-------- Stored data --------

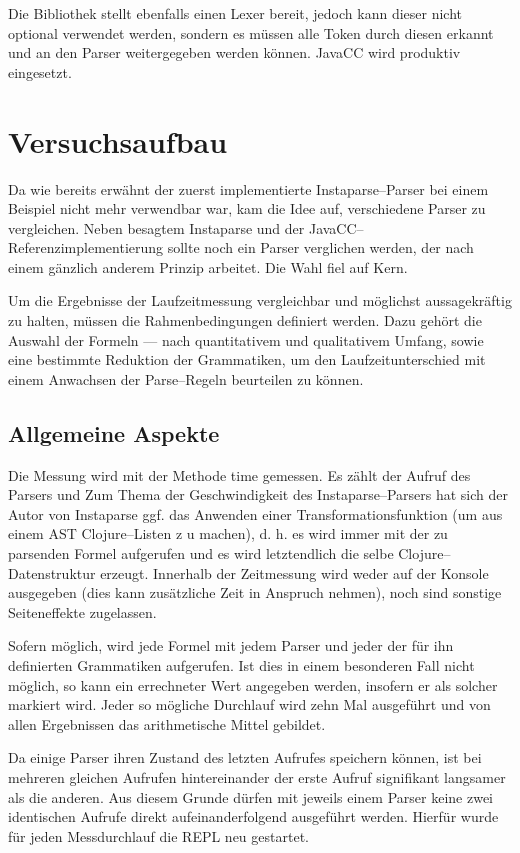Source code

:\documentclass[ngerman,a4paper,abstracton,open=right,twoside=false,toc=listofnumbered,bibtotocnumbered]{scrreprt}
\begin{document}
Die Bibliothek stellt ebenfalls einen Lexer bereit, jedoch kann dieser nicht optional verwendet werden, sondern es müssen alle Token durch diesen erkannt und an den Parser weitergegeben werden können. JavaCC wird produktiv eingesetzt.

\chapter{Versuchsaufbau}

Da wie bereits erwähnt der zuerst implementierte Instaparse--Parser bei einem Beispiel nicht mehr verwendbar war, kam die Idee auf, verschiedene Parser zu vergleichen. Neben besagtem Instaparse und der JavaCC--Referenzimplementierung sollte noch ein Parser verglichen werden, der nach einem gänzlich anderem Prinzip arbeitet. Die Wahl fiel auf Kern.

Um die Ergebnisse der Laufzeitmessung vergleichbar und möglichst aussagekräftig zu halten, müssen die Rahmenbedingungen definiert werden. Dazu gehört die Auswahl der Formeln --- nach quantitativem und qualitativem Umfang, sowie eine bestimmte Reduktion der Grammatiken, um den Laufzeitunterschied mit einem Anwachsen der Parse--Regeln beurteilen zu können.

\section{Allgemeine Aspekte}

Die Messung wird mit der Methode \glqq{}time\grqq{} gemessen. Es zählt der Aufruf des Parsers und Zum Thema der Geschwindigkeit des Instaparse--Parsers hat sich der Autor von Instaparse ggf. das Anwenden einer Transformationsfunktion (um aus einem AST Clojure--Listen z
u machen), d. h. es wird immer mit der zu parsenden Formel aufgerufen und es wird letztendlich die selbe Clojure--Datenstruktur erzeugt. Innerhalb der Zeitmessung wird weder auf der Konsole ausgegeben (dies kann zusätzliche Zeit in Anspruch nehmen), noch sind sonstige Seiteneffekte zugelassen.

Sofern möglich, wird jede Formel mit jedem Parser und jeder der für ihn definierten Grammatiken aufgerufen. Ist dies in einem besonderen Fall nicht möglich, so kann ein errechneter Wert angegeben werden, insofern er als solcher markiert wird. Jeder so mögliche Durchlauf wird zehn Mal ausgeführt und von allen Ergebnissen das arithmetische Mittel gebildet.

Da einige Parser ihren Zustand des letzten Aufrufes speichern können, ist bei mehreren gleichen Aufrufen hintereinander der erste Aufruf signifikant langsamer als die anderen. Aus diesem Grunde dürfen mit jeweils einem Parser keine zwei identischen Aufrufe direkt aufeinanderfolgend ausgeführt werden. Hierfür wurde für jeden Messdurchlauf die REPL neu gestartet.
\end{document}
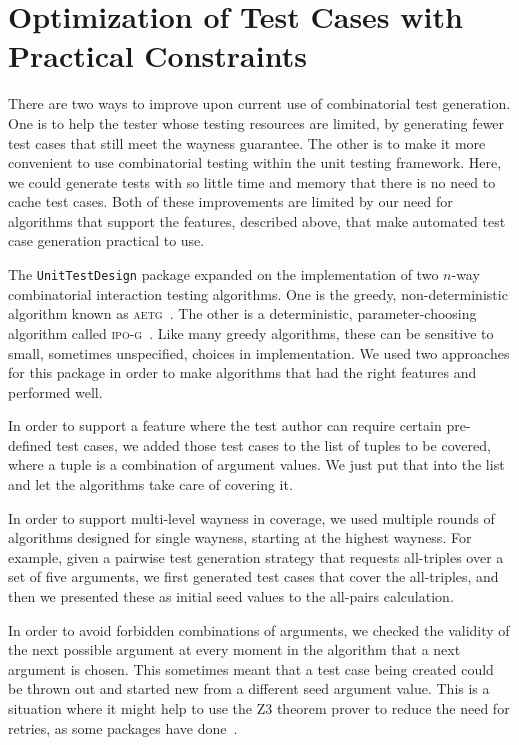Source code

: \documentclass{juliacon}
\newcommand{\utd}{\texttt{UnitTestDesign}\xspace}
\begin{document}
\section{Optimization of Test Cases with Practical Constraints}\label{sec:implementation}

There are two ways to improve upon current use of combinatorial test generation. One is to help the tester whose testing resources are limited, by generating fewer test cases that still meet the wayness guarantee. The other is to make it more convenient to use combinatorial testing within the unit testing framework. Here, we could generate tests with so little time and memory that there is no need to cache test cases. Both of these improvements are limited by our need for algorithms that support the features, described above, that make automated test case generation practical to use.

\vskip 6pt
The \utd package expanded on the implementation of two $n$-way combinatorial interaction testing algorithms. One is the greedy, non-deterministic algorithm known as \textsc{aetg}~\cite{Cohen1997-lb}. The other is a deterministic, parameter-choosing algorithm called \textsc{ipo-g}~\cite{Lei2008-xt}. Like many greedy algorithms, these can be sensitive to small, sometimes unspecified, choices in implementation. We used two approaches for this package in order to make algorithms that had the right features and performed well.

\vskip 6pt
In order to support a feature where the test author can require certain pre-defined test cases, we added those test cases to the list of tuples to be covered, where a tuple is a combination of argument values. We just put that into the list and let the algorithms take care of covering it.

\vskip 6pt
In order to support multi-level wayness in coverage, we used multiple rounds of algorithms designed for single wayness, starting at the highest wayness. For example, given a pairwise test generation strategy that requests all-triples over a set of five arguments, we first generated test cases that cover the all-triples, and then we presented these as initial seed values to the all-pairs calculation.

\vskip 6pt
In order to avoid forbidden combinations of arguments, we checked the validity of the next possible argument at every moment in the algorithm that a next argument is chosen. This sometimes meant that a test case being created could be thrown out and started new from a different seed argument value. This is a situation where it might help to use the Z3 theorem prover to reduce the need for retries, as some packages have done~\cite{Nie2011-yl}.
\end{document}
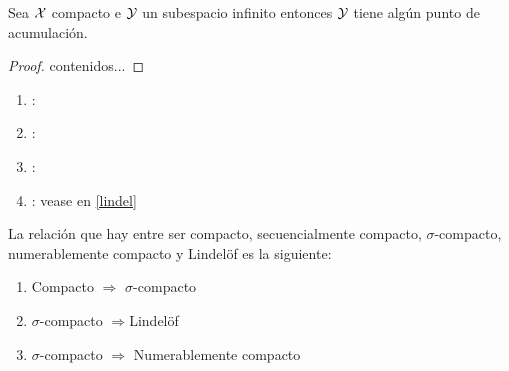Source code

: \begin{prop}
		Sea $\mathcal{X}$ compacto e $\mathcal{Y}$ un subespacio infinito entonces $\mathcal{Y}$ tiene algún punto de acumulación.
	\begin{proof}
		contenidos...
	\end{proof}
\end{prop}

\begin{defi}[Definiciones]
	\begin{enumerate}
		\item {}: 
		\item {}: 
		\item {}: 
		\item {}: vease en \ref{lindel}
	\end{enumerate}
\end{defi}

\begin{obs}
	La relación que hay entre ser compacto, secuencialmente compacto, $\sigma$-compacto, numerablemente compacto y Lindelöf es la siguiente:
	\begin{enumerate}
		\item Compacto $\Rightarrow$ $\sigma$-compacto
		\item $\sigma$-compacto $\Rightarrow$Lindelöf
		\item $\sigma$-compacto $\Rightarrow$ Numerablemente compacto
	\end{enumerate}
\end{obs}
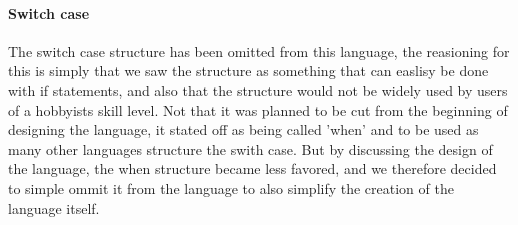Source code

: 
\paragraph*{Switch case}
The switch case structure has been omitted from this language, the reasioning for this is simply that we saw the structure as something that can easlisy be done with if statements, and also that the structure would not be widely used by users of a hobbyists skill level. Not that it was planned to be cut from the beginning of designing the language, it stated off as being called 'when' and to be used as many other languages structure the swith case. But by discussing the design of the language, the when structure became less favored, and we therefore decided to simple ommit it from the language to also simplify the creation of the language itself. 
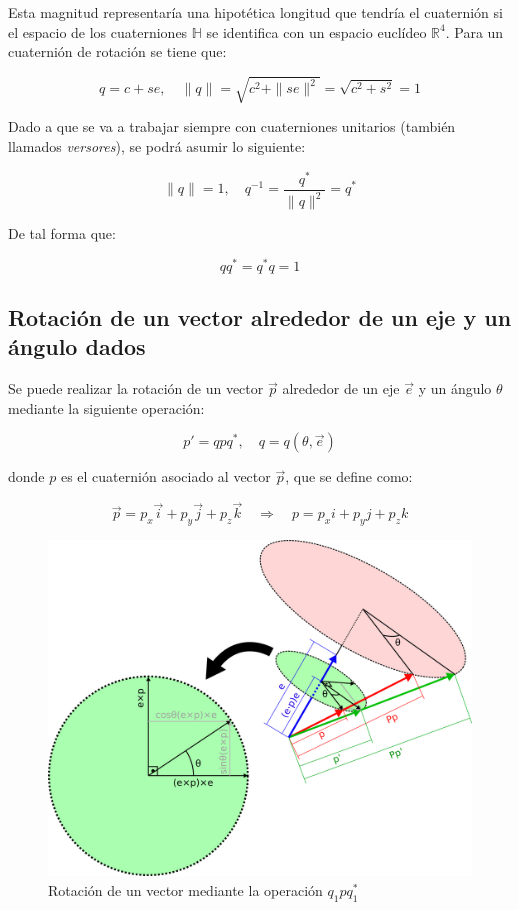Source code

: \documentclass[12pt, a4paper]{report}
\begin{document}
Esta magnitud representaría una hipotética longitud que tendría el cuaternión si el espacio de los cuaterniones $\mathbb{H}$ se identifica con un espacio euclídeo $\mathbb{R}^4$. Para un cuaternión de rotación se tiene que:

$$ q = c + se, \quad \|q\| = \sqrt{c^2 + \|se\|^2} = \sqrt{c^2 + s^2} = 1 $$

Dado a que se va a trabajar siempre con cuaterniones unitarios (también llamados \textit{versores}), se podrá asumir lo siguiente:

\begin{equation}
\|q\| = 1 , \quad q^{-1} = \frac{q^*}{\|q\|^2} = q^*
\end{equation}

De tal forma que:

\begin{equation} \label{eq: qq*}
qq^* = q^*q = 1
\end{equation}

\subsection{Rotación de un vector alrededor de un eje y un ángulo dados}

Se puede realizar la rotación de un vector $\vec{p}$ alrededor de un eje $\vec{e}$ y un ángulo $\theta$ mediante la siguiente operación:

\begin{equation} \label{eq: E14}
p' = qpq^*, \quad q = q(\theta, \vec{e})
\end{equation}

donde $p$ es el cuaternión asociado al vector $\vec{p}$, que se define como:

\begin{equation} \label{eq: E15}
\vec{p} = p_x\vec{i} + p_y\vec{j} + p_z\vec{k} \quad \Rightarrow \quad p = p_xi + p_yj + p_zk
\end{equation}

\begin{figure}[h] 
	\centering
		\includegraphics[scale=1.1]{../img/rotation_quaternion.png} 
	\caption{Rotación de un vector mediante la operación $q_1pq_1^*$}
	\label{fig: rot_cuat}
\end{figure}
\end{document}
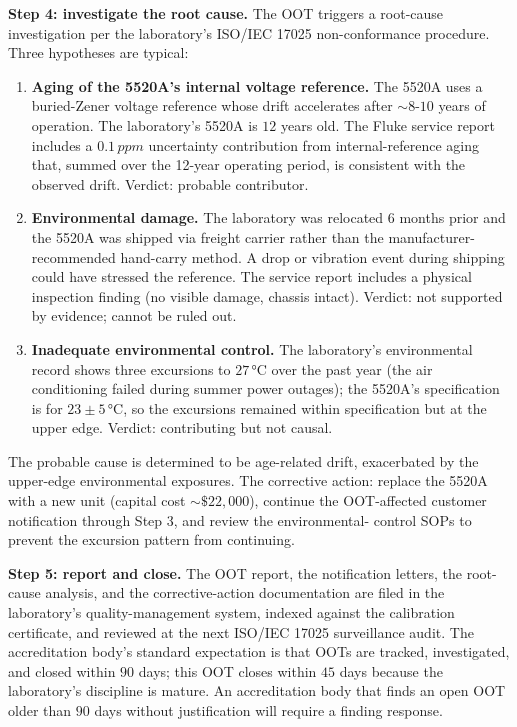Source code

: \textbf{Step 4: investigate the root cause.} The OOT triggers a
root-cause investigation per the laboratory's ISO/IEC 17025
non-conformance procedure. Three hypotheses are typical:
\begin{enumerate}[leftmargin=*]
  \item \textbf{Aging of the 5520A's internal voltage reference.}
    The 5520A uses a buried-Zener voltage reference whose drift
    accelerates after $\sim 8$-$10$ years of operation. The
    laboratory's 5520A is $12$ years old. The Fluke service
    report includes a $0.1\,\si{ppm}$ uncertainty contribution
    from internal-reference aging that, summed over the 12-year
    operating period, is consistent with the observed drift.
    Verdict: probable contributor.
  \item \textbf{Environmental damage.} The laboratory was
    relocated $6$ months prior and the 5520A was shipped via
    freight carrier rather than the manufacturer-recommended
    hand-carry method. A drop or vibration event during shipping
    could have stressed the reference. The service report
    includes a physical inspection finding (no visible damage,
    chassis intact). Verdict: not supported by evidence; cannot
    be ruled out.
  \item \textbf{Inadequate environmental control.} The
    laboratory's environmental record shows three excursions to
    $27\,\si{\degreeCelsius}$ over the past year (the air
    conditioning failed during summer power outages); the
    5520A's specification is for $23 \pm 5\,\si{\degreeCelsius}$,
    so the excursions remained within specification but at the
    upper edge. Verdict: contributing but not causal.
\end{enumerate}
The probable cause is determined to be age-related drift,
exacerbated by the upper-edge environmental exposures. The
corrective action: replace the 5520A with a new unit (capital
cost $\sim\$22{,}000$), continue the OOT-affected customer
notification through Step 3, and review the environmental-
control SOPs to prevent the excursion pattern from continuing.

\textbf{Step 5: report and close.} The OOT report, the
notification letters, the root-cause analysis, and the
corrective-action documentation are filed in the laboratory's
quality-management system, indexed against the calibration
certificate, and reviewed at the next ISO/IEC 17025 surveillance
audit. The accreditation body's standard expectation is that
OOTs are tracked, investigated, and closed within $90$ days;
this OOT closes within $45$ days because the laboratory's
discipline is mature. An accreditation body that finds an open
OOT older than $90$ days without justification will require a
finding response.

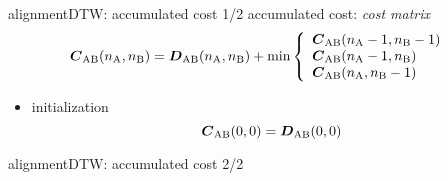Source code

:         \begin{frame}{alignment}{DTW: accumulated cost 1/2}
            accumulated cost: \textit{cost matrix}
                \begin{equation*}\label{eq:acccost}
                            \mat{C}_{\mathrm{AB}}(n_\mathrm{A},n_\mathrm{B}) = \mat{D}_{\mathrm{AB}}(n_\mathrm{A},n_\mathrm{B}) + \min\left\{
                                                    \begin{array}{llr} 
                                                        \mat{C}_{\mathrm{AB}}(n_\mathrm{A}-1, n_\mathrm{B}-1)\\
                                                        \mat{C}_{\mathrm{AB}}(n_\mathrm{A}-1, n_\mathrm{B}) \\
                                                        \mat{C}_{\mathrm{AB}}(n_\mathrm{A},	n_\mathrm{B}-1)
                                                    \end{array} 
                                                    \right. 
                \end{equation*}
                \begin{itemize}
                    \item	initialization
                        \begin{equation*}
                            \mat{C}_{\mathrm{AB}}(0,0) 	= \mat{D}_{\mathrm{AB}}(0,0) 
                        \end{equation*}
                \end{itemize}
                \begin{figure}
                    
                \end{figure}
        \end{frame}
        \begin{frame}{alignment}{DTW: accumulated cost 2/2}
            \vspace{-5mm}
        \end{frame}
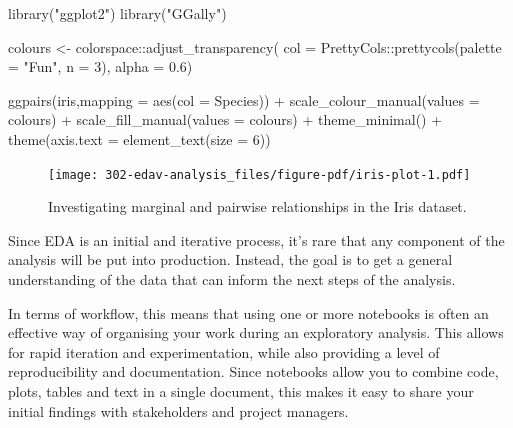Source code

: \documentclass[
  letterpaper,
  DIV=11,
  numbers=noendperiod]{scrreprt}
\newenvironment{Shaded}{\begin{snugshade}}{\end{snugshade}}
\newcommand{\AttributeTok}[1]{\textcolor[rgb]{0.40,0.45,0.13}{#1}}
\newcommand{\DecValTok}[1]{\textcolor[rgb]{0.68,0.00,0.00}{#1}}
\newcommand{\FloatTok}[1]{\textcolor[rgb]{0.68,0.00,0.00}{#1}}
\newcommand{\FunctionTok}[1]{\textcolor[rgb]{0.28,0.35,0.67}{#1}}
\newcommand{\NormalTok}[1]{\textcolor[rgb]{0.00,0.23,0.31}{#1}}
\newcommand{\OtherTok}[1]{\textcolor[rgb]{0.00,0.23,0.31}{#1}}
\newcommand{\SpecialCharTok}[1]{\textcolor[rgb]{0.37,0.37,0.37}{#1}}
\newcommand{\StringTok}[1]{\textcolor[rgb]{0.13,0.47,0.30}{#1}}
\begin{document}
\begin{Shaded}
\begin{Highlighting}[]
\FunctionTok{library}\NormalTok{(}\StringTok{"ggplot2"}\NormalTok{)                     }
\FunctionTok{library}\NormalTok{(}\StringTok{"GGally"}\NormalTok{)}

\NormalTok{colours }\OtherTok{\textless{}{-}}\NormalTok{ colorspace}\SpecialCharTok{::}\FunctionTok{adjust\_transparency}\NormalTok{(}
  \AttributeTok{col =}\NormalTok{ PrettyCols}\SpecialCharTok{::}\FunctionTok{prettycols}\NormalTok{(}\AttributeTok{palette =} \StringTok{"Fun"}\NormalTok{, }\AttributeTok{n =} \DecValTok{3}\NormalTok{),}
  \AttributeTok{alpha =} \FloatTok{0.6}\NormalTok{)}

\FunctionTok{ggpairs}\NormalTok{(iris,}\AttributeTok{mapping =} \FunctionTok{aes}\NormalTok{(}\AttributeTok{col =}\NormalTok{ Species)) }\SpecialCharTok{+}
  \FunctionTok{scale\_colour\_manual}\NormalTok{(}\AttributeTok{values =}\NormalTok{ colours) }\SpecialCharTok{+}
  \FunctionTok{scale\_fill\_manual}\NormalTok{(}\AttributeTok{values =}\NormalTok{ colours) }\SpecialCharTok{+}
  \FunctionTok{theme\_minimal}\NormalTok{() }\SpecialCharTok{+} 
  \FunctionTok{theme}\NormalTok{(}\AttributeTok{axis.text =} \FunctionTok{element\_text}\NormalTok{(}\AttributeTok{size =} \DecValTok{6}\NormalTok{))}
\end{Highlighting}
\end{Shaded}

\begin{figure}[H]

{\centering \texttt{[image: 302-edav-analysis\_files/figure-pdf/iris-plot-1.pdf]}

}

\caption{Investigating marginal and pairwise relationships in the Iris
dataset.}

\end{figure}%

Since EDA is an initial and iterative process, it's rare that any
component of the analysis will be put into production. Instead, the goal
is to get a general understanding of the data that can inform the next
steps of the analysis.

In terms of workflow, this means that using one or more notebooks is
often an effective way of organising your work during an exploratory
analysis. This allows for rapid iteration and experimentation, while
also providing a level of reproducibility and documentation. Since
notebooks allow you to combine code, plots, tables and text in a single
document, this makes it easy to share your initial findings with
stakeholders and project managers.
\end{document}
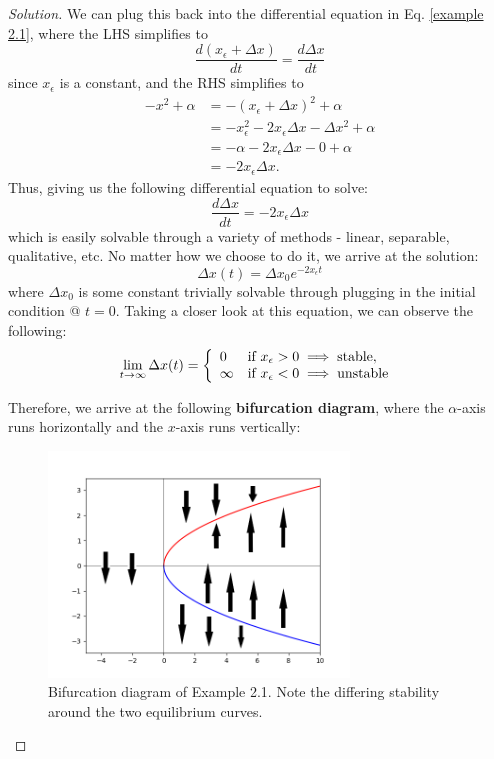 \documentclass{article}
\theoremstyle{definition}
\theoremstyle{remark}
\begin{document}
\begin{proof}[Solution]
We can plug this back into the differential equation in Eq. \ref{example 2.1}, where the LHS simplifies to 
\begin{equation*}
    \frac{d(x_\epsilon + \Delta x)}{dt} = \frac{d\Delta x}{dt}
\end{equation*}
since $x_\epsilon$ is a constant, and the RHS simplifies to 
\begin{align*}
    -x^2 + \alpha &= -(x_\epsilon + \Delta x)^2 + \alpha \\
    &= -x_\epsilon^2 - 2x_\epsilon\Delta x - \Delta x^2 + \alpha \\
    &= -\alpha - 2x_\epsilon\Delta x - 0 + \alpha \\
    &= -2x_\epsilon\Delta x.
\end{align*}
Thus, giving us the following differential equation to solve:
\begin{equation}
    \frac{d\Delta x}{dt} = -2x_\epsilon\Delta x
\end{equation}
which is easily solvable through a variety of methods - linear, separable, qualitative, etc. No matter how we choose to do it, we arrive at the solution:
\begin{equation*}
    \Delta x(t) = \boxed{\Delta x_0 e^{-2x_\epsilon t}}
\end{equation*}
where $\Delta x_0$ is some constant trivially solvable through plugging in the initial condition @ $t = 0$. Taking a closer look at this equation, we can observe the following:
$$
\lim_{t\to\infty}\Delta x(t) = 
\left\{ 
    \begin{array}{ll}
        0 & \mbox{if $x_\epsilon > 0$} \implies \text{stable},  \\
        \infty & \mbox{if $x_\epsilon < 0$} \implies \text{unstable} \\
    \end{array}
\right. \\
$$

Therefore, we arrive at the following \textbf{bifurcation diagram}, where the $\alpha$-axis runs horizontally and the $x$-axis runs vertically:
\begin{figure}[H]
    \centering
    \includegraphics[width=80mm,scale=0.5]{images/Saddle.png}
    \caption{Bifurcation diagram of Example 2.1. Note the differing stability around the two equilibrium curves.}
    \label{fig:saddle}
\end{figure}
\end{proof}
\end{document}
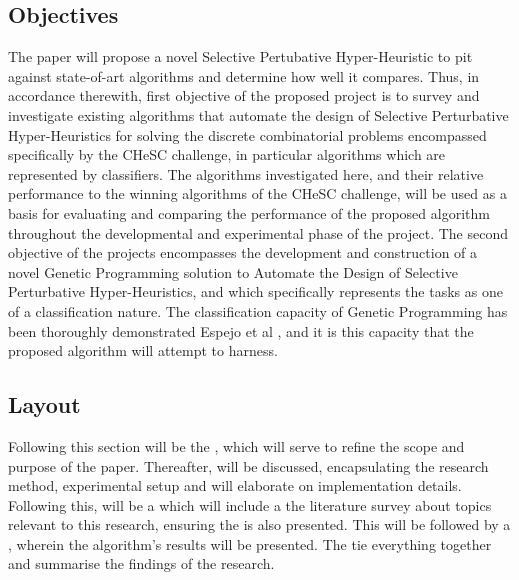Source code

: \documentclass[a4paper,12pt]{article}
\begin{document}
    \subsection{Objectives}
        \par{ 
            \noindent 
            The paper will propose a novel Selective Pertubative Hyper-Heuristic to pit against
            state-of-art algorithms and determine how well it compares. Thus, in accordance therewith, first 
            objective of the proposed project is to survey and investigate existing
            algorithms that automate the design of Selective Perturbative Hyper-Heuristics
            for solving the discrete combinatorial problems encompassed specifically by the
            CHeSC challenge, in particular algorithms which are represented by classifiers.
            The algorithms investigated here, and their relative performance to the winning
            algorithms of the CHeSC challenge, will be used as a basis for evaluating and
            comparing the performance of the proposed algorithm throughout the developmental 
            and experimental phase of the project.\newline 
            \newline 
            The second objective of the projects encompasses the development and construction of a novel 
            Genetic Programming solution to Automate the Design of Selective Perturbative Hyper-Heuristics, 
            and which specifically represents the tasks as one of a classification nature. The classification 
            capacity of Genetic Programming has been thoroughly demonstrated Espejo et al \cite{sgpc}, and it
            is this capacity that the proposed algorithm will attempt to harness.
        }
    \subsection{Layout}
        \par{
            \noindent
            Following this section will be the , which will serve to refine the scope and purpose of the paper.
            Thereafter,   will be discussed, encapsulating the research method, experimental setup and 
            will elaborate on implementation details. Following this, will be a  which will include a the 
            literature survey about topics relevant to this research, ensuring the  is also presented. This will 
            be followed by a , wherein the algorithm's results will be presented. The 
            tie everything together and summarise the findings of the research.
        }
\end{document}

--------

Required action: Whenever a line in the records above contains the string "probable", copy that line.

Response area:
    Verdict: probable contributor.
The probable cause is determined to be age-related drift,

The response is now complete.